Sonntag, 19. Dezember 2004
Oberbürgermeisterin Brigitte Russ-Scherer propagiert prozyklischen Blödsinn. Gemeinderatsmehrheit folgsam wie die Lemminge.
Zu dem Workshop vom 16.12.2004 - Die Sparvorstellungen der Tübinger Stadtverwaltung im Verwaltungshaushalt.

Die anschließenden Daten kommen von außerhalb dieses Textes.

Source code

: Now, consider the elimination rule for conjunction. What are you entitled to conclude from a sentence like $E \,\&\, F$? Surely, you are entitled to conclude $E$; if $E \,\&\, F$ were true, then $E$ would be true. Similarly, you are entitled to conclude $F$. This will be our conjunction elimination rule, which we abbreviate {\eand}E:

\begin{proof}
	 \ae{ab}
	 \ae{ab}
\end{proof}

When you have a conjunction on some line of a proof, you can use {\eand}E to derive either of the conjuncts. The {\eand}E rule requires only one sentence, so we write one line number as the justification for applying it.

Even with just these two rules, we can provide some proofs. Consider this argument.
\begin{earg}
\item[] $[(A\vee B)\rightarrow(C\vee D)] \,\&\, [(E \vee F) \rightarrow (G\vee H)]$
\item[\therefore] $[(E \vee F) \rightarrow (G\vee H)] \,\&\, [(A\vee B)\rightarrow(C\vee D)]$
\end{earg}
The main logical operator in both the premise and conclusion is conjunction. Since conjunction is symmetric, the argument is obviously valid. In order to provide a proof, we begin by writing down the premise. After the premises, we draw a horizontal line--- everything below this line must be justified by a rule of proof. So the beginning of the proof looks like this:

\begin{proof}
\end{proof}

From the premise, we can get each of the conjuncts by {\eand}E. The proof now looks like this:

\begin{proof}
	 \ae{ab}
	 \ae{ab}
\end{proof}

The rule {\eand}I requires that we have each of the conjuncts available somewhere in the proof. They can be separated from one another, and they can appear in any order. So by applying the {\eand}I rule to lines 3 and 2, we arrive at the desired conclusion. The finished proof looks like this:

1. Die Stadt will im Jahr 2005 mindestens 4,88 Millionen mehr einnehmen bzw. einsparen (Variante 0):

Mehreinnahmen:
1,7 Mio durch die vollständige Auszahlung des Gewinns der Stadtwerke
200 000 durch Mieterhöhungen der GWG
200 000 durch Abzockerei bei Geldbußen und Verwarnungsgelder
390 000 durch eine optimistischere Veranschlagung der Gewerbesteuereinnahmen

Minderausgaben durch drei Luftbuchungen, über die das Regierungspräsidium hinwegsehen muss:
1,4 Mio globale Minderausgabe im Personalbereich
140 000 durch Hartz IV
850 000 durch eine Umbuchung der Gebäudeunterhaltung in den Vermögenshaushalt

Kaufkraftentzug für Tübinger Bürger und Betriebe: 400 000 Euro

2. Die Idealvorstellung der Stadtverwaltung wäre, wenn folgende Mehreinnahmen bzw. Minderausgaben dazukämen (Gesamteinsparung 7,13 Mio) – Variante 2:

Erhöhung des Grundsteuerhebesatzes auf die Spitze von 500%: 1,2 Mio
Erhöhung des Gewerbesteuerhebesatzes auf 370%: 430 000
Erhöhung der Kindergartengebühren: 50 000

Einsparung beim Schulbudgets: 170 000
Pauschale Kürzung bei Kultur- und Sozialvereinen: 200 000
Reduzierung der Verwaltungsöffnungszeiten: 200 000

Kaufkraftentzug für Tübinger Bürger, Vereine und Betriebe: 2 280 000 Euro

3. Realisierbar sieht die Verwaltungsspitze offenbar die Variante 3 (Einsparvolumen 6,42 Mio):

Zur Variante 0 kommen:
Erhöhung des Grundsteuerhebesatzes auf 490%: 960 000
Erhöhung des Gewerbesteuersatzes auf 370%: 430 000
Erhöhung der Kindergartengebühren: 50 000

Pauschale Kürzungen für Sozial- und Kulturvereine: 100 000

Kaufkraftentzug für Tübinger Bürger, Vereine und Betriebe: 1 940 000 Euro

Als weitere Einsparungsmöglichkeiten tauchen im Verwaltungsvorschlag auf:

Zurückstellung des umstrittenen Lichtkonzepts und Touristen-Leitsystem
Schließung des Zimmertheaters
Aufgabe von Mitgliedschaften
Reduzierung der Bürgermeister auf 2
Reduzierung der Amtsleitungen

Die Vorstellungen der Tübinger Linken / PDS knüpfen bei den letzten Punkten an:

Die Spielwiese der Baubürgermeisterin (Lichtkonzept, Edelstahl-Leitsystem) kann vorläufig geschlossen werden.
Die Mitgliedschaften in der Bio-Regio-Stern und in der Standortagentur können ohne negative Folgen beendet werden.
Die Bürgermeisterposten können nach Umstellung auf das Fachbereichssystem mit matrixorientierter Führungsreserve auf 0 reduziert werden. Ebenso könnten die Stadtwerke Tübingen wie früher mit einem Direktor (100 000 Euro pro Jahr statt 300 000) auskommen.
Bei den Amtsleitungen gibt es vielleicht wieder einmal mehr Luft, wenn wieder einmal einer Bischof wird. Die externen Berater haben bisher nichts dazu beigetragen und können sofort eingespart werden.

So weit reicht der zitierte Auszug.